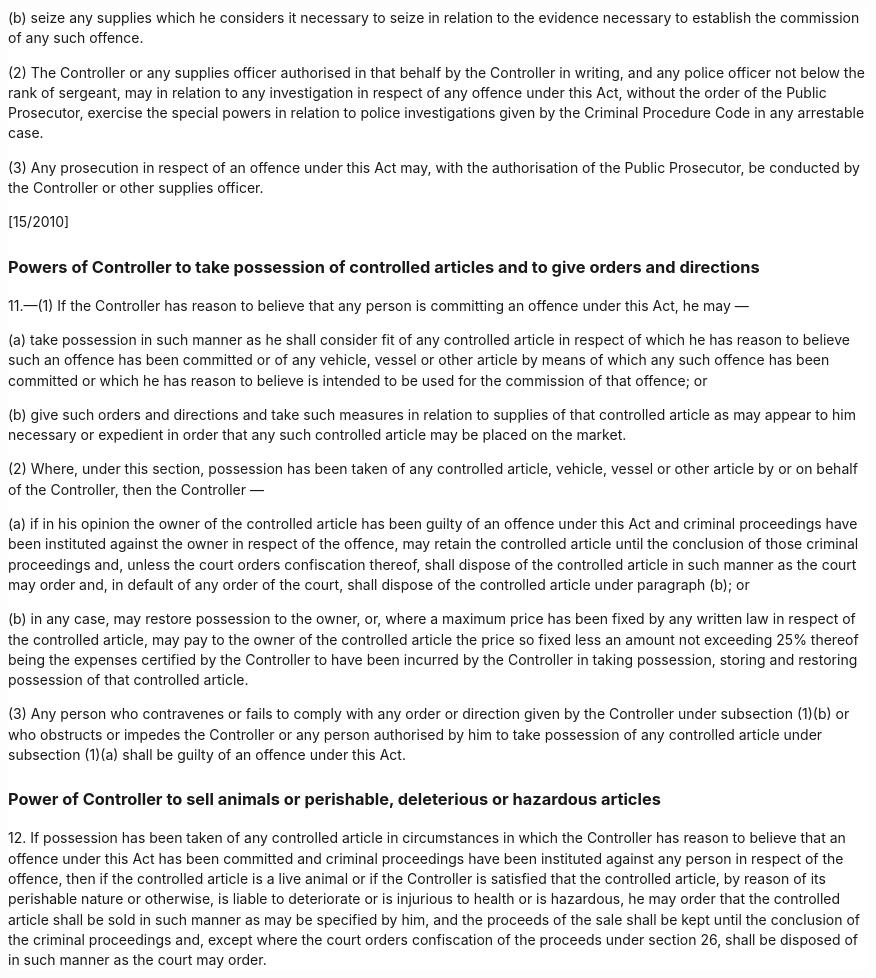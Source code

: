 (b) seize any supplies which he considers it necessary to seize in relation to the evidence necessary to establish the commission of any such offence.

(2) The Controller or any supplies officer authorised in that behalf by the Controller in writing, and any police officer not below the rank of sergeant, may in relation to any investigation in respect of any offence under this Act, without the order of the Public Prosecutor, exercise the special powers in relation to police investigations given by the Criminal Procedure Code in any arrestable case.

(3) Any prosecution in respect of an offence under this Act may, with the authorisation of the Public Prosecutor, be conducted by the Controller or other supplies officer.

[15/2010]

### Powers of Controller to take possession of controlled articles and to give orders and directions

11\.—(1) If the Controller has reason to believe that any person is committing an offence under this Act, he may —

(a) take possession in such manner as he shall consider fit of any controlled article in respect of which he has reason to believe such an offence has been committed or of any vehicle, vessel or other article by means of which any such offence has been committed or which he has reason to believe is intended to be used for the commission of that offence; or

(b) give such orders and directions and take such measures in relation to supplies of that controlled article as may appear to him necessary or expedient in order that any such controlled article may be placed on the market.

(2) Where, under this section, possession has been taken of any controlled article, vehicle, vessel or other article by or on behalf of the Controller, then the Controller —

(a) if in his opinion the owner of the controlled article has been guilty of an offence under this Act and criminal proceedings have been instituted against the owner in respect of the offence, may retain the controlled article until the conclusion of those criminal proceedings and, unless the court orders confiscation thereof, shall dispose of the controlled article in such manner as the court may order and, in default of any order of the court, shall dispose of the controlled article under paragraph (b); or

(b) in any case, may restore possession to the owner, or, where a maximum price has been fixed by any written law in respect of the controlled article, may pay to the owner of the controlled article the price so fixed less an amount not exceeding 25% thereof being the expenses certified by the Controller to have been incurred by the Controller in taking possession, storing and restoring possession of that controlled article.

(3) Any person who contravenes or fails to comply with any order or direction given by the Controller under subsection (1)(b) or who obstructs or impedes the Controller or any person authorised by him to take possession of any controlled article under subsection (1)(a) shall be guilty of an offence under this Act.

### Power of Controller to sell animals or perishable, deleterious or hazardous articles

12\. If possession has been taken of any controlled article in circumstances in which the Controller has reason to believe that an offence under this Act has been committed and criminal proceedings have been instituted against any person in respect of the offence, then if the controlled article is a live animal or if the Controller is satisfied that the controlled article, by reason of its perishable nature or otherwise, is liable to deteriorate or is injurious to health or is hazardous, he may order that the controlled article shall be sold in such manner as may be specified by him, and the proceeds of the sale shall be kept until the conclusion of the criminal proceedings and, except where the court orders confiscation of the proceeds under section 26, shall be disposed of in such manner as the court may order.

......

# [To do]
Please make an exact copy of the records, leaving out any picture.

# [Answer for the task]
Source code

: (b) seize any supplies which he considers it necessary to seize in relation to the evidence necessary to establish the commission of any such offence.

(2) The Controller or any supplies officer authorised in that behalf by the Controller in writing, and any police officer not below the rank of sergeant, may in relation to any investigation in respect of any offence under this Act, without the order of the Public Prosecutor, exercise the special powers in relation to police investigations given by the Criminal Procedure Code in any arrestable case.

(3) Any prosecution in respect of an offence under this Act may, with the authorisation of the Public Prosecutor, be conducted by the Controller or other supplies officer.

[15/2010]

### Powers of Controller to take possession of controlled articles and to give orders and directions

11\.—(1) If the Controller has reason to believe that any person is committing an offence under this Act, he may —

(a) take possession in such manner as he shall consider fit of any controlled article in respect of which he has reason to believe such an offence has been committed or of any vehicle, vessel or other article by means of which any such offence has been committed or which he has reason to believe is intended to be used for the commission of that offence; or

(b) give such orders and directions and take such measures in relation to supplies of that controlled article as may appear to him necessary or expedient in order that any such controlled article may be placed on the market.

(2) Where, under this section, possession has been taken of any controlled article, vehicle, vessel or other article by or on behalf of the Controller, then the Controller —

(a) if in his opinion the owner of the controlled article has been guilty of an offence under this Act and criminal proceedings have been instituted against the owner in respect of the offence, may retain the controlled article until the conclusion of those criminal proceedings and, unless the court orders confiscation thereof, shall dispose of the controlled article in such manner as the court may order and, in default of any order of the court, shall dispose of the controlled article under paragraph (b); or

(b) in any case, may restore possession to the owner, or, where a maximum price has been fixed by any written law in respect of the controlled article, may pay to the owner of the controlled article the price so fixed less an amount not exceeding 25% thereof being the expenses certified by the Controller to have been incurred by the Controller in taking possession, storing and restoring possession of that controlled article.

(3) Any person who contravenes or fails to comply with any order or direction given by the Controller under subsection (1)(b) or who obstructs or impedes the Controller or any person authorised by him to take possession of any controlled article under subsection (1)(a) shall be guilty of an offence under this Act.

### Power of Controller to sell animals or perishable, deleterious or hazardous articles

12\. If possession has been taken of any controlled article in circumstances in which the Controller has reason to believe that an offence under this Act has been committed and criminal proceedings have been instituted against any person in respect of the offence, then if the controlled article is a live animal or if the Controller is satisfied that the controlled article, by reason of its perishable nature or otherwise, is liable to deteriorate or is injurious to health or is hazardous, he may order that the controlled article shall be sold in such manner as may be specified by him, and the proceeds of the sale shall be kept until the conclusion of the criminal proceedings and, except where the court orders confiscation of the proceeds under section 26, shall be disposed of in such manner as the court may order.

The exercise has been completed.